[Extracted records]
--- START ---

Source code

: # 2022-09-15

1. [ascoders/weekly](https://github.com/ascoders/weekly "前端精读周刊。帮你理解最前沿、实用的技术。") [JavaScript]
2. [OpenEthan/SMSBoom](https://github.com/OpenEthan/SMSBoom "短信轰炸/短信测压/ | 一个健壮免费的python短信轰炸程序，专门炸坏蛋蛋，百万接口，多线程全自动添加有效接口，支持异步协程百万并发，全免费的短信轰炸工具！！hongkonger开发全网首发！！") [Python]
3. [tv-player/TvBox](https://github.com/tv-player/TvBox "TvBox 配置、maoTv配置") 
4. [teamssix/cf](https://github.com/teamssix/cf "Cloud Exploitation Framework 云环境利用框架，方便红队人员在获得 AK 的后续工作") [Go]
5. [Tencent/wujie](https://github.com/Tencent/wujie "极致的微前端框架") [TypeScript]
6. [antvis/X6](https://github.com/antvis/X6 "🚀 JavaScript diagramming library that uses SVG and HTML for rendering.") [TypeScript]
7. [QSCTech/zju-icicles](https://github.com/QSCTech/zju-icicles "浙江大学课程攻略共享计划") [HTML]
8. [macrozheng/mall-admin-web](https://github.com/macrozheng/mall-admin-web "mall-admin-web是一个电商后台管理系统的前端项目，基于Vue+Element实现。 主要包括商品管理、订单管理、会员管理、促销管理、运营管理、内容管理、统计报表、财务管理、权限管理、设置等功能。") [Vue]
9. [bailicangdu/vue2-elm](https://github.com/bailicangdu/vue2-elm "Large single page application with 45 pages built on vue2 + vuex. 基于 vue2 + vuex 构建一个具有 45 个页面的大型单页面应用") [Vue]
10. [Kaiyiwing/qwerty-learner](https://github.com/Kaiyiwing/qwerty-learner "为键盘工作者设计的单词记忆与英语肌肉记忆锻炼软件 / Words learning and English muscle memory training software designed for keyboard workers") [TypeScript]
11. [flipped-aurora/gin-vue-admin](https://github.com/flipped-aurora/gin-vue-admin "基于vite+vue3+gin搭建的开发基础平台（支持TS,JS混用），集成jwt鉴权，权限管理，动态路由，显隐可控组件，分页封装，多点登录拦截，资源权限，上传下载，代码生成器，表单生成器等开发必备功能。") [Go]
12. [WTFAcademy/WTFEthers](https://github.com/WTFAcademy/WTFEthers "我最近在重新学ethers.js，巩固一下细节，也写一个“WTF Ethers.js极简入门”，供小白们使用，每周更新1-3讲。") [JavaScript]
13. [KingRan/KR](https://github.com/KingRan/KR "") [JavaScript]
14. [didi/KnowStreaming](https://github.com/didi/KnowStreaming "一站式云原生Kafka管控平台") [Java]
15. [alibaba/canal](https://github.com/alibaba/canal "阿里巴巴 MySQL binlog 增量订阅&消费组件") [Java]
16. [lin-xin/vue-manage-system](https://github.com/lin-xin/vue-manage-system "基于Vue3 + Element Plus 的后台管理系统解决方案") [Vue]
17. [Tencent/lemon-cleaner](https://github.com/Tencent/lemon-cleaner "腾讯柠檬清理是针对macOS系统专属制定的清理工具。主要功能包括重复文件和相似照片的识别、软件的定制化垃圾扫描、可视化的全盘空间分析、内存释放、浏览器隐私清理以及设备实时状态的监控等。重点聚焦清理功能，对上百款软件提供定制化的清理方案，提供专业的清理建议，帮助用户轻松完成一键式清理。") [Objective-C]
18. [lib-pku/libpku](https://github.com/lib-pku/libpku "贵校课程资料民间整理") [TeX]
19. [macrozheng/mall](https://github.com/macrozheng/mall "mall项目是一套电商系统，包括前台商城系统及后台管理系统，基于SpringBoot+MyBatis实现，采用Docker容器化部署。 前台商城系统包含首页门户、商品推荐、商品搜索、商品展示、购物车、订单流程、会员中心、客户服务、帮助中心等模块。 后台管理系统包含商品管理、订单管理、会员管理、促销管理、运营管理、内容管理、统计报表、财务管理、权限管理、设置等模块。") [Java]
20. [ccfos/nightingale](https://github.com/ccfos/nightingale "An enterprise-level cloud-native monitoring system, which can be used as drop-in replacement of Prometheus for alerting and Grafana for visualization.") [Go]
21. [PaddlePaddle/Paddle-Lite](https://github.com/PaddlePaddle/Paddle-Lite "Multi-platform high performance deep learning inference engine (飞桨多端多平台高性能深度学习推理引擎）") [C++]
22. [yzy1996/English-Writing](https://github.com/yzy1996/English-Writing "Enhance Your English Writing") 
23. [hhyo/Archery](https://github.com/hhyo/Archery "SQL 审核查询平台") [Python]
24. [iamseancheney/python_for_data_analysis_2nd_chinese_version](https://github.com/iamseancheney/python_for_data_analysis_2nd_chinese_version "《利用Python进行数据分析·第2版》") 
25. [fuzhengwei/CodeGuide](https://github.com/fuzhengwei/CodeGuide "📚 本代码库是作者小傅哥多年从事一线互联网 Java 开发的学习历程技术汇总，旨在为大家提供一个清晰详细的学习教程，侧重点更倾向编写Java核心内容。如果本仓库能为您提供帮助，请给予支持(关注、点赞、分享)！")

--- END ---

**PROBLEM TO WORK ON**: Could you reproduce every record exactly as shown above?

**TASK ANSWER**:
Source code

: # 2022-09-15

1. [ascoders/weekly](https://github.com/ascoders/weekly "前端精读周刊。帮你理解最前沿、实用的技术。") [JavaScript]
2. [OpenEthan/SMSBoom](https://github.com/OpenEthan/SMSBoom "短信轰炸/短信测压/ | 一个健壮免费的python短信轰炸程序，专门炸坏蛋蛋，百万接口，多线程全自动添加有效接口，支持异步协程百万并发，全免费的短信轰炸工具！！hongkonger开发全网首发！！") [Python]
3. [tv-player/TvBox](https://github.com/tv-player/TvBox "TvBox 配置、maoTv配置") 
4. [teamssix/cf](https://github.com/teamssix/cf "Cloud Exploitation Framework 云环境利用框架，方便红队人员在获得 AK 的后续工作") [Go]
5. [Tencent/wujie](https://github.com/Tencent/wujie "极致的微前端框架") [TypeScript]
6. [antvis/X6](https://github.com/antvis/X6 "🚀 JavaScript diagramming library that uses SVG and HTML for rendering.") [TypeScript]
7. [QSCTech/zju-icicles](https://github.com/QSCTech/zju-icicles "浙江大学课程攻略共享计划") [HTML]
8. [macrozheng/mall-admin-web](https://github.com/macrozheng/mall-admin-web "mall-admin-web是一个电商后台管理系统的前端项目，基于Vue+Element实现。 主要包括商品管理、订单管理、会员管理、促销管理、运营管理、内容管理、统计报表、财务管理、权限管理、设置等功能。") [Vue]
9. [bailicangdu/vue2-elm](https://github.com/bailicangdu/vue2-elm "Large single page application with 45 pages built on vue2 + vuex. 基于 vue2 + vuex 构建一个具有 45 个页面的大型单页面应用") [Vue]
10. [Kaiyiwing/qwerty-learner](https://github.com/Kaiyiwing/qwerty-learner "为键盘工作者设计的单词记忆与英语肌肉记忆锻炼软件 / Words learning and English muscle memory training software designed for keyboard workers") [TypeScript]
11. [flipped-aurora/gin-vue-admin](https://github.com/flipped-aurora/gin-vue-admin "基于vite+vue3+gin搭建的开发基础平台（支持TS,JS混用），集成jwt鉴权，权限管理，动态路由，显隐可控组件，分页封装，多点登录拦截，资源权限，上传下载，代码生成器，表单生成器等开发必备功能。") [Go]
12. [WTFAcademy/WTFEthers](https://github.com/WTFAcademy/WTFEthers "我最近在重新学ethers.js，巩固一下细节，也写一个“WTF Ethers.js极简入门”，供小白们使用，每周更新1-3讲。") [JavaScript]
13. [KingRan/KR](https://github.com/KingRan/KR "") [JavaScript]
14. [didi/KnowStreaming](https://github.com/didi/KnowStreaming "一站式云原生Kafka管控平台") [Java]
15. [alibaba/canal](https://github.com/alibaba/canal "阿里巴巴 MySQL binlog 增量订阅&消费组件") [Java]
16. [lin-xin/vue-manage-system](https://github.com/lin-xin/vue-manage-system "基于Vue3 + Element Plus 的后台管理系统解决方案") [Vue]
17. [Tencent/lemon-cleaner](https://github.com/Tencent/lemon-cleaner "腾讯柠檬清理是针对macOS系统专属制定的清理工具。主要功能包括重复文件和相似照片的识别、软件的定制化垃圾扫描、可视化的全盘空间分析、内存释放、浏览器隐私清理以及设备实时状态的监控等。重点聚焦清理功能，对上百款软件提供定制化的清理方案，提供专业的清理建议，帮助用户轻松完成一键式清理。") [Objective-C]
18. [lib-pku/libpku](https://github.com/lib-pku/libpku "贵校课程资料民间整理") [TeX]
19. [macrozheng/mall](https://github.com/macrozheng/mall "mall项目是一套电商系统，包括前台商城系统及后台管理系统，基于SpringBoot+MyBatis实现，采用Docker容器化部署。 前台商城系统包含首页门户、商品推荐、商品搜索、商品展示、购物车、订单流程、会员中心、客户服务、帮助中心等模块。 后台管理系统包含商品管理、订单管理、会员管理、促销管理、运营管理、内容管理、统计报表、财务管理、权限管理、设置等模块。") [Java]
20. [ccfos/nightingale](https://github.com/ccfos/nightingale "An enterprise-level cloud-native monitoring system, which can be used as drop-in replacement of Prometheus for alerting and Grafana for visualization.") [Go]
21. [PaddlePaddle/Paddle-Lite](https://github.com/PaddlePaddle/Paddle-Lite "Multi-platform high performance deep learning inference engine (飞桨多端多平台高性能深度学习推理引擎）") [C++]
22. [yzy1996/English-Writing](https://github.com/yzy1996/English-Writing "Enhance Your English Writing") 
23. [hhyo/Archery](https://github.com/hhyo/Archery "SQL 审核查询平台") [Python]
24. [iamseancheney/python_for_data_analysis_2nd_chinese_version](https://github.com/iamseancheney/python_for_data_analysis_2nd_chinese_version "《利用Python进行数据分析·第2版》") 
25. [fuzhengwei/CodeGuide](https://github.com/fuzhengwei/CodeGuide "📚 本代码库是作者小傅哥多年从事一线互联网 Java 开发的学习历程技术汇总，旨在为大家提供一个清晰详细的学习教程，侧重点更倾向编写Java核心内容。如果本仓库能为您提供帮助，请给予支持(关注、点赞、分享)！")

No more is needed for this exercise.